Industriepolitik Bund pocht auf Führungsrolle bei Airbus

16.01.2013 - 16:59 0 Kommentare

Deutschland will bei Airbus eine Führungsrolle einnehmen und so sicherstellen, dass die hiesige Industrie bei Zukunftsprojekten nicht außen vor bleibt.

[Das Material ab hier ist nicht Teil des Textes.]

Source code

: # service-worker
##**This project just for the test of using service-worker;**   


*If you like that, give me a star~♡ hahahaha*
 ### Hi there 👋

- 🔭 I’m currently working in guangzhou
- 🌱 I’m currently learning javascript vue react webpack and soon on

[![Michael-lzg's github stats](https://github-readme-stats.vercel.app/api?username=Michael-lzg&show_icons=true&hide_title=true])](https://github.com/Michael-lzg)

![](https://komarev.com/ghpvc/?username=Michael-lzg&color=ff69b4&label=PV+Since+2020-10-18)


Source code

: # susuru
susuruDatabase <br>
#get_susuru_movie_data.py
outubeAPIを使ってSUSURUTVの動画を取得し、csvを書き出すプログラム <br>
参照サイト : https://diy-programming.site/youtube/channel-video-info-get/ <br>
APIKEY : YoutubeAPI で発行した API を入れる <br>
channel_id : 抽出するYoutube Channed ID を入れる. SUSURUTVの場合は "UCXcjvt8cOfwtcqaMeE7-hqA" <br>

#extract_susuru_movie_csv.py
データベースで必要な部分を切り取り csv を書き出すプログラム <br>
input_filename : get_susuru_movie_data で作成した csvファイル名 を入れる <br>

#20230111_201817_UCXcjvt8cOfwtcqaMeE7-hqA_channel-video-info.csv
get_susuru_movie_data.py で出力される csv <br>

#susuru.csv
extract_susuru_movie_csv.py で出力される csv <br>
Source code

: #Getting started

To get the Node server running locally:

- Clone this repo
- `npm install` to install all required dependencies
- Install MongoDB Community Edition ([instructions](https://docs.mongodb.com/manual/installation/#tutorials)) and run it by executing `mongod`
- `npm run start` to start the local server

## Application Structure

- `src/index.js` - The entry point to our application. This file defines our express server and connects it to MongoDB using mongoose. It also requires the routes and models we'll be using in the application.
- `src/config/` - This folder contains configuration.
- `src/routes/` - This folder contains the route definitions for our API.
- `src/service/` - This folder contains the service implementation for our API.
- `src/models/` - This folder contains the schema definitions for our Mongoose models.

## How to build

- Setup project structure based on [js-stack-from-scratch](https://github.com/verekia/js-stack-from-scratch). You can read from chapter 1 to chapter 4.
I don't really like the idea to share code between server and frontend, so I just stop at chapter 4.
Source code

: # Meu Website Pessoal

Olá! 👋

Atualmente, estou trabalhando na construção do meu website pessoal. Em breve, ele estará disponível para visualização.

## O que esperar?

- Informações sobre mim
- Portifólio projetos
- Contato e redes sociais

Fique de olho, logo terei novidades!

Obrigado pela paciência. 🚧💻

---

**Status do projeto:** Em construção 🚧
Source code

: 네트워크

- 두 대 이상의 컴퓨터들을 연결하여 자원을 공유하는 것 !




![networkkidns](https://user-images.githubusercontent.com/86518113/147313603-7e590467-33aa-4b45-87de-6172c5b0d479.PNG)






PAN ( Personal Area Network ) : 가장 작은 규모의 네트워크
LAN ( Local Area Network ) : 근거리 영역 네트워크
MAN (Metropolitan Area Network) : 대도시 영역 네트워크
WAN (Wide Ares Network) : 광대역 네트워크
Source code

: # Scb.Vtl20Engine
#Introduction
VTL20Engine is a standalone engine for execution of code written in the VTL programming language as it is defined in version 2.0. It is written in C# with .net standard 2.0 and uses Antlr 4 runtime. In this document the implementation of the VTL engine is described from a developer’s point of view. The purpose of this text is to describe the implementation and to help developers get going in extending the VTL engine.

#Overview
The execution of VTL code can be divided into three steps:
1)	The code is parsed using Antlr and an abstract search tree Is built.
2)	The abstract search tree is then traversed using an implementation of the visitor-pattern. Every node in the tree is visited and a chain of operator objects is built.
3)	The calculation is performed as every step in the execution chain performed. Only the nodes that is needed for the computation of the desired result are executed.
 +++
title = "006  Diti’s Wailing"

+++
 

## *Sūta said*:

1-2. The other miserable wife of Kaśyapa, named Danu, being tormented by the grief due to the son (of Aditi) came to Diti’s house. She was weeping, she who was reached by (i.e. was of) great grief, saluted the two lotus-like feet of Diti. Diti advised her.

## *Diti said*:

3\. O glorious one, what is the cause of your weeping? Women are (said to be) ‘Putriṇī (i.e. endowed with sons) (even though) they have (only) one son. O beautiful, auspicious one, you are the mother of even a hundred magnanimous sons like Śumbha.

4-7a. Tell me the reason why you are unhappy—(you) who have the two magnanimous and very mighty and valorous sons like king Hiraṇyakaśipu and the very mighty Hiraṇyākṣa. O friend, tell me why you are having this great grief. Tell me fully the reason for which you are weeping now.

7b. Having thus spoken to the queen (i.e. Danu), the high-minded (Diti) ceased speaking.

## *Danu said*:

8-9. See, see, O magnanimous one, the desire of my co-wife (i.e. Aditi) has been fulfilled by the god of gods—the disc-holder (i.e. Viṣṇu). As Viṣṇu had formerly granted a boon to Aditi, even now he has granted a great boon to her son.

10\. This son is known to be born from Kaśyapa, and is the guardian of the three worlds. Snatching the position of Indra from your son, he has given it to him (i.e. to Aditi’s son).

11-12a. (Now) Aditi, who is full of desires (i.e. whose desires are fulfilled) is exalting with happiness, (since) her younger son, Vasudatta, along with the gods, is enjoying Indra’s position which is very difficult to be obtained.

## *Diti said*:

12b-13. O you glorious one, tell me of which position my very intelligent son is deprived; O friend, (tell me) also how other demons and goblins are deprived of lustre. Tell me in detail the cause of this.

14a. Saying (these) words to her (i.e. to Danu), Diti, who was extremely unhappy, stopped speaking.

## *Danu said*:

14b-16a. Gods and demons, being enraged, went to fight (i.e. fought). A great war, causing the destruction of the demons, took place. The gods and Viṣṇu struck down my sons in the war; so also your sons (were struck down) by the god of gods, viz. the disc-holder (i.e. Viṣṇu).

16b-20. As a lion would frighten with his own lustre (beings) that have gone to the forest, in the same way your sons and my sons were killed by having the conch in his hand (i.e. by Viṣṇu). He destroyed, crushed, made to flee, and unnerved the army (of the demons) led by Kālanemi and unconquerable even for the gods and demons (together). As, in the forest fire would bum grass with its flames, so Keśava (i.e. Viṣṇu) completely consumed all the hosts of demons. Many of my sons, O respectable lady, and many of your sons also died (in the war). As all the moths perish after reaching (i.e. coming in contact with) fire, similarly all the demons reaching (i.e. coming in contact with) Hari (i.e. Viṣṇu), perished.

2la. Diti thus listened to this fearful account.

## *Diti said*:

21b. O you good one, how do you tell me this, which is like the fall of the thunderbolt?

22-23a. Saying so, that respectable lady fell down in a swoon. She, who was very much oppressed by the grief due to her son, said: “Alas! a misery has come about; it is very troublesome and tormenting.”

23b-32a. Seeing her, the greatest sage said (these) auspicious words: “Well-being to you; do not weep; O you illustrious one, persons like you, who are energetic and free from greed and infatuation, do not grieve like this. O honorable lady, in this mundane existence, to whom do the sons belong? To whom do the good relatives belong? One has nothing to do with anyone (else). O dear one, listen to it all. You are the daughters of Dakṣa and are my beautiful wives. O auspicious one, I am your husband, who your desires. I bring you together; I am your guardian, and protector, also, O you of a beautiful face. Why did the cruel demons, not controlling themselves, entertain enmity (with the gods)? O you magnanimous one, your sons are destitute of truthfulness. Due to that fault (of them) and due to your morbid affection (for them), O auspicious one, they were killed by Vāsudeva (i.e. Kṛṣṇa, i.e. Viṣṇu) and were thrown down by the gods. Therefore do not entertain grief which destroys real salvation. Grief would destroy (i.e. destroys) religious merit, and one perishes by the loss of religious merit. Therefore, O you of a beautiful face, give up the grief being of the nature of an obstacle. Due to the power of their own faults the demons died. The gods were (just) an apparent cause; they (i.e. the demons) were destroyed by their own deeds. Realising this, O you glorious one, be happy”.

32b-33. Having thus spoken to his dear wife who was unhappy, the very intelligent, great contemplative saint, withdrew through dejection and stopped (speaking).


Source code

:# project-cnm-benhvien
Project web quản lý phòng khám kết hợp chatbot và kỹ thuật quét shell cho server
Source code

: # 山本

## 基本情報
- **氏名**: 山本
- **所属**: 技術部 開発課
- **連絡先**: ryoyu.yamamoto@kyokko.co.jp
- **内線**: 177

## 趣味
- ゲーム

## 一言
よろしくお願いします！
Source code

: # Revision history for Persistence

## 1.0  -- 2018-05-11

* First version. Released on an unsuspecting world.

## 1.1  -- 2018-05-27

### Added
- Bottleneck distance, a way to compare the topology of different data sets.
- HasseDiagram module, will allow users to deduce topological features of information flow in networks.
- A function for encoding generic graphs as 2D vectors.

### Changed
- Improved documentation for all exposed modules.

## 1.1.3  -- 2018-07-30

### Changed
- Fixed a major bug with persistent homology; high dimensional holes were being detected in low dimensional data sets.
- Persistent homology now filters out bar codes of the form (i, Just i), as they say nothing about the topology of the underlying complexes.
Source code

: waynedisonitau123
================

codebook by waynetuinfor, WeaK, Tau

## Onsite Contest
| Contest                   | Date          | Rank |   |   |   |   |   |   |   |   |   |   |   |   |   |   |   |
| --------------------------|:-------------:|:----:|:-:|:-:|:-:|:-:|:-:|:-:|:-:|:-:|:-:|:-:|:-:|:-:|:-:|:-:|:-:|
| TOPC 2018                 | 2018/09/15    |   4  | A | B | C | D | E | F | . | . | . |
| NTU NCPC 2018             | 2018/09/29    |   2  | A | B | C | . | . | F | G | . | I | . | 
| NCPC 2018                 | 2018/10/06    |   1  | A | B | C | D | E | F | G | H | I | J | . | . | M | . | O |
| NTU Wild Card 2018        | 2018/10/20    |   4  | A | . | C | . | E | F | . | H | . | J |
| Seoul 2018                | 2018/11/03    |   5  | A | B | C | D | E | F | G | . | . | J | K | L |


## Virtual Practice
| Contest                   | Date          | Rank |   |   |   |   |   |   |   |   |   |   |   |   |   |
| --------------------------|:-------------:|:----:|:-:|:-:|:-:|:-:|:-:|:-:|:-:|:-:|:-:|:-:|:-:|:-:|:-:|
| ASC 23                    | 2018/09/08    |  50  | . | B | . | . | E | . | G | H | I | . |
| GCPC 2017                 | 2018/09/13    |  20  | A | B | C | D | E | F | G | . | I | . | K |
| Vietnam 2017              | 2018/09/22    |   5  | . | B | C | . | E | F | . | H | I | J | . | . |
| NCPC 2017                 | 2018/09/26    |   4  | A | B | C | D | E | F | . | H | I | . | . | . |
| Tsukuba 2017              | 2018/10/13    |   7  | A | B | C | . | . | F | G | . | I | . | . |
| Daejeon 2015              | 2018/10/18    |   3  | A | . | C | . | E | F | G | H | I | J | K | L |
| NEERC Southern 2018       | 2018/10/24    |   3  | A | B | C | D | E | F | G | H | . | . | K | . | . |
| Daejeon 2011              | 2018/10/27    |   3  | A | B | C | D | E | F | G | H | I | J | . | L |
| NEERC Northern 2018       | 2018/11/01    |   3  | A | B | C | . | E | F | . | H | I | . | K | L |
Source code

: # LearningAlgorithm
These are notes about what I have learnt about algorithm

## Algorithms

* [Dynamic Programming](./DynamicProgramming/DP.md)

A320neo mit Sharklets - © © Airbus - Fixion

A320neo mit Sharklets © Airbus /Fixion

Die Bundesregierung beansprucht bei wichtigen Projekten des Luftfahrtkonzerns EADS und dessen Tochter Airbus die Federführung. Bei zentralen Airbus-Projekten wie dem A320-Nachfolgeprogramm sei es das Ziel, dass die deutsche Luftfahrtindustrie eine führende Rolle einnehme, geht aus der neuen Luftfahrt-Strategie hervor, die das Bundeskabinett am Mittwoch in Berlin beschloss.

So soll verhindert werden, dass deutsche Airbus-Standorte vor allem im Konkurrenzkampf mit französischen Werken ins Hintertreffen geraten und High-tech-Kompetenzen ans Ausland verlorengehen. «Wir wollen die Rahmenbedingungen dafür schaffen, dass wir in Deutschland eine international wettbewerbsfähige Luftfahrtindustrie haben und ausbauen», sagte Regierungssprecher Steffen Seibert.

EADS-Chef Tom Enders will wichtige Konzernfunktionen, die bisher in Paris und München angesiedelt sind, am Airbus-Standort Toulouse bündeln. Im neuen Aktionärspakt bei EADS werden Frankreich und Deutschland mit je zwölf Prozent zu gleichberechtigten Großaktionären bei EADS.

Die Bundesregierung sieht in der Branche «einen hohen Stellenwert als Spitzen- und Schlüsseltechnologie», von dem auch andere Branchen profitierten. Große Hersteller wie Airbus, Boeing und Rolls-Royce gehen in den kommenden 20 Jahren davon aus, dass das Marktvolumen stetig steigt und sich die Flugzeugflotte im Segment Kurz- und Mittelstrecke weltweit verdoppelt.